Maybe I’m not strong. Maybe I’ll never be, Emilia thought.
But once she got into the classroom, she started working. There, she snipped piece after piece of thread in varying lengths.
She punched tiny holes in her birds with a rusty hole punch she’d found in another classroom. Then looped the thread through those holes and tied a slightly bent paper clip to one end. She climbed the ladder and tacked the metal edge of the paper clip into the soft cork ceiling.
And she filled that room with hundreds of her glittering birds.
Later that week, Emilia went through the photographs, wondering what she could do with them. And she brought more items she found around her house—the salt and pepper shakers she was sure her mother wouldn’t miss. And her father’s battery-run boom box and cassette collection, old romantic songs in Spanish that she used to think were funny but made him melancholy, like poetry. They filled her with sorrow now, too. She also brought chipped teacups and cracked bowls Ma kept in the back of a cabinet because she said it made her sad to throw them out. Emilia had never understood before, but now she thought she did. She brought anything else she could find. Anything else that felt right. Emilia filled that room. And she worked.
She used the cans of paint that had been waiting. And she set out the candles. And blew up the air mattress with the bike pump they’d always had to borrow from their neighbor when they were little, but that she took without asking this time when she saw his garage door was open.
You can have anything you want, Emilia.
This.
She wanted this. A sanctuary, a beautiful place to escape the cold and all the terrible feelings swirling around inside her, filling her more and more. A place where she could be safe from Ian’s confused and pitying looks, Ma and Tomás’s worry, the rest of the world, which up to now had spared her the publicity but might still, at any moment, combust. They’d hate her, ask her why and how. Questions she’d asked herself a thousand times since finding out about Carl Smith but still couldn’t answer. Emilia took a deep breath and closed her eyes; being here helped stop the relentless thoughts of Jeremy Lance and what she’d done to him. How I ruined his life. And his mother’s life. And why do I see, keep seeing, his face in my memory?
She snapped open her eyes and a glimmering crow caught her attention. Emilia pushed away the thoughts that had crept in and instead looked around at what she’d built over the past few weeks. She stared at each item, beautiful in its own way. And the wall that had taken up most of her time. She sat on the air mattress, taking it all in, over and over again. It was done. There was nothing more she could do.
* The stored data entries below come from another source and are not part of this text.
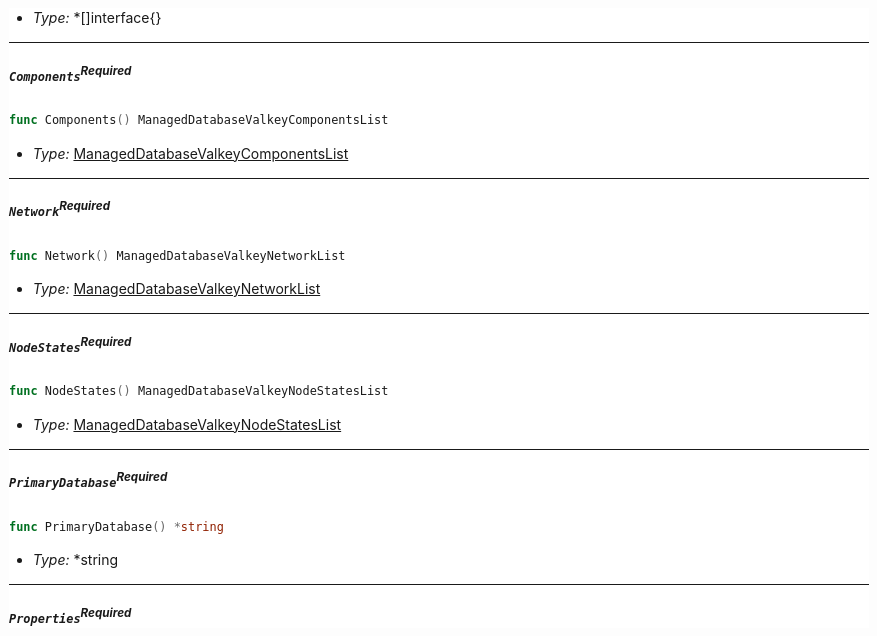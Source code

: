- *Type:* *[]interface{}

---

##### `Components`<sup>Required</sup> <a name="Components" id="@cdktf/provider-upcloud.managedDatabaseValkey.ManagedDatabaseValkey.property.components"></a>

```go
func Components() ManagedDatabaseValkeyComponentsList
```

- *Type:* <a href="#@cdktf/provider-upcloud.managedDatabaseValkey.ManagedDatabaseValkeyComponentsList">ManagedDatabaseValkeyComponentsList</a>

---

##### `Network`<sup>Required</sup> <a name="Network" id="@cdktf/provider-upcloud.managedDatabaseValkey.ManagedDatabaseValkey.property.network"></a>

```go
func Network() ManagedDatabaseValkeyNetworkList
```

- *Type:* <a href="#@cdktf/provider-upcloud.managedDatabaseValkey.ManagedDatabaseValkeyNetworkList">ManagedDatabaseValkeyNetworkList</a>

---

##### `NodeStates`<sup>Required</sup> <a name="NodeStates" id="@cdktf/provider-upcloud.managedDatabaseValkey.ManagedDatabaseValkey.property.nodeStates"></a>

```go
func NodeStates() ManagedDatabaseValkeyNodeStatesList
```

- *Type:* <a href="#@cdktf/provider-upcloud.managedDatabaseValkey.ManagedDatabaseValkeyNodeStatesList">ManagedDatabaseValkeyNodeStatesList</a>

---

##### `PrimaryDatabase`<sup>Required</sup> <a name="PrimaryDatabase" id="@cdktf/provider-upcloud.managedDatabaseValkey.ManagedDatabaseValkey.property.primaryDatabase"></a>

```go
func PrimaryDatabase() *string
```

- *Type:* *string

---

##### `Properties`<sup>Required</sup> <a name="Properties" id="@cdktf/provider-upcloud.managedDatabaseValkey.ManagedDatabaseValkey.property.properties"></a>
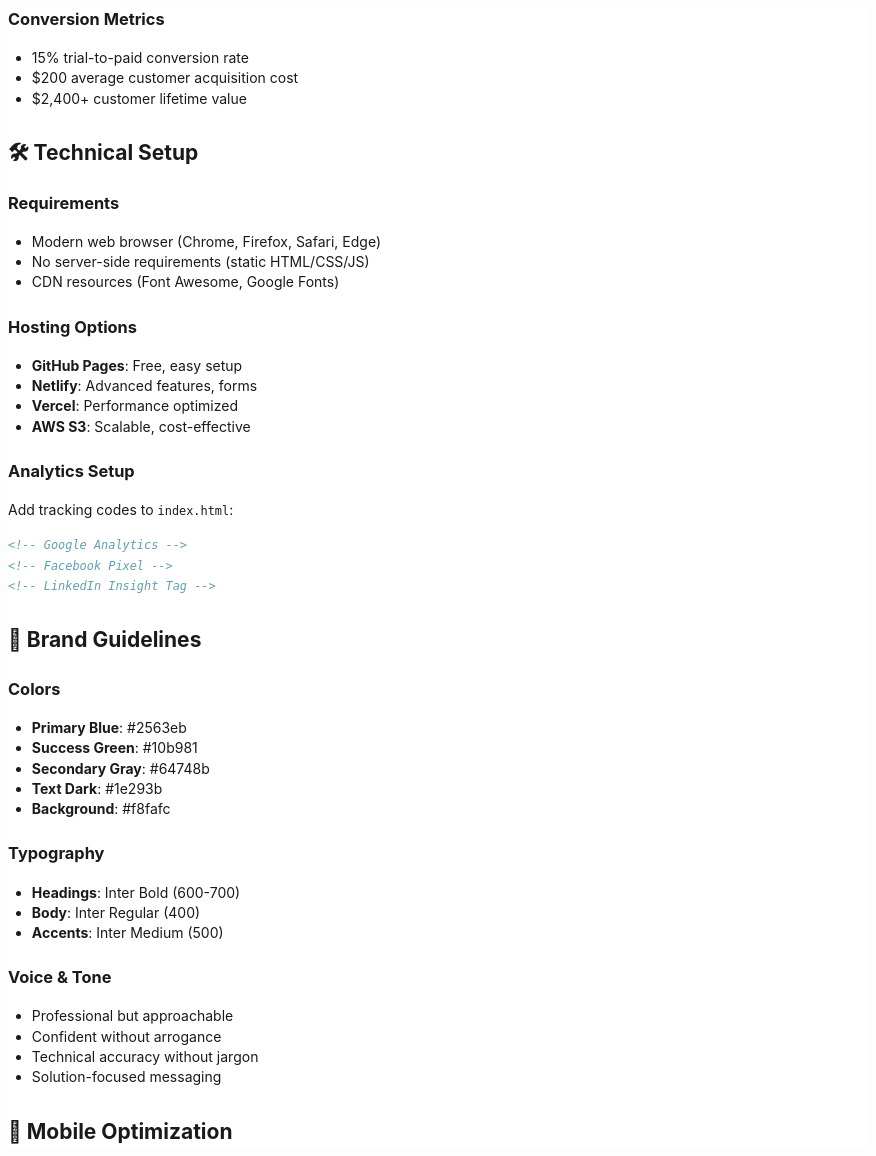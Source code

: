 ### Conversion Metrics
- 15% trial-to-paid conversion rate
- $200 average customer acquisition cost
- $2,400+ customer lifetime value

## 🛠️ Technical Setup

### Requirements
- Modern web browser (Chrome, Firefox, Safari, Edge)
- No server-side requirements (static HTML/CSS/JS)
- CDN resources (Font Awesome, Google Fonts)

### Hosting Options
- **GitHub Pages**: Free, easy setup
- **Netlify**: Advanced features, forms
- **Vercel**: Performance optimized
- **AWS S3**: Scalable, cost-effective

### Analytics Setup
Add tracking codes to `index.html`:
```html
<!-- Google Analytics -->
<!-- Facebook Pixel -->
<!-- LinkedIn Insight Tag -->
```

## 🎨 Brand Guidelines

### Colors
- **Primary Blue**: #2563eb
- **Success Green**: #10b981
- **Secondary Gray**: #64748b
- **Text Dark**: #1e293b
- **Background**: #f8fafc

### Typography
- **Headings**: Inter Bold (600-700)
- **Body**: Inter Regular (400)
- **Accents**: Inter Medium (500)

### Voice & Tone
- Professional but approachable
- Confident without arrogance
- Technical accuracy without jargon
- Solution-focused messaging

## 📱 Mobile Optimization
She opened the window just enough for some wind to sway her paper birds. She lay down, watched them shiver and shimmer above her.
What more can I do? she thought. Because she didn’t feel like she was done. The room seemed complete and incomplete. There must be more she was supposed to do here. To feel complete. Normal. She wanted to feel complete and normal and whole.
Will I ever be?
The paper crows fluttered above her.